The Levoy Theatre Preservation Society, the not-for-profit organization that oversees the theater, frames its mission in expansive terms. Its stated purpose is "to meet and exceed the needs of an active and vibrant arts community through state-of-the-art technology, historic interpretation, culturally diverse programming and performing arts education for all ages and abilities." Beyond the arts, the society positions the Levoy explicitly as "an economic, educational, cultural and entertainment catalyst for the people of Millville and greater South Jersey."

That economic framing matters in a city like Millville, where North High Street's cultural anchor carries weight beyond ticket sales. The Levoy is designed to be accessible: its mission explicitly encourages "people of all economic levels to celebrate the rich history of the building, attend a diverse mix of entertainment and educational programs, and grow or enhance an appreciation of the performing arts."

Programming spans concerts, touring theatrical performances, screen arts, and educational events for all ages. The theater serves not just Millville but positions itself as a regional destination for Southern New Jersey and surrounding areas, a distinction that matters in a part of the state where large-scale performance venues are not clustered as densely as they are in the Philadelphia suburbs to the north or Atlantic City's entertainment corridor to the east.

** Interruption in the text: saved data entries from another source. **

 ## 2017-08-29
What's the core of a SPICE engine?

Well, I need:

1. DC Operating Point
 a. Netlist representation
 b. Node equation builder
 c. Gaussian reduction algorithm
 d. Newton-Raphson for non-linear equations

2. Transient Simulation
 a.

A Building That Outlasted Its Critics

What the Levoy represents in 2026, more than 118 years after William "Pop" Somers first recognized Millville's need for a performing space, is the durability of civic investment in culture. The theater closed in 1974 and sat empty long enough that its future seemed genuinely uncertain. Its return required not just money and construction work but a sustained belief, embodied by the Levoy Theatre Preservation Society, that a century-old performing arts center at 126-130 North High Street still had a role to play in Cumberland County's civic life.

The peacock marquee back on High Street is the most legible argument that it does.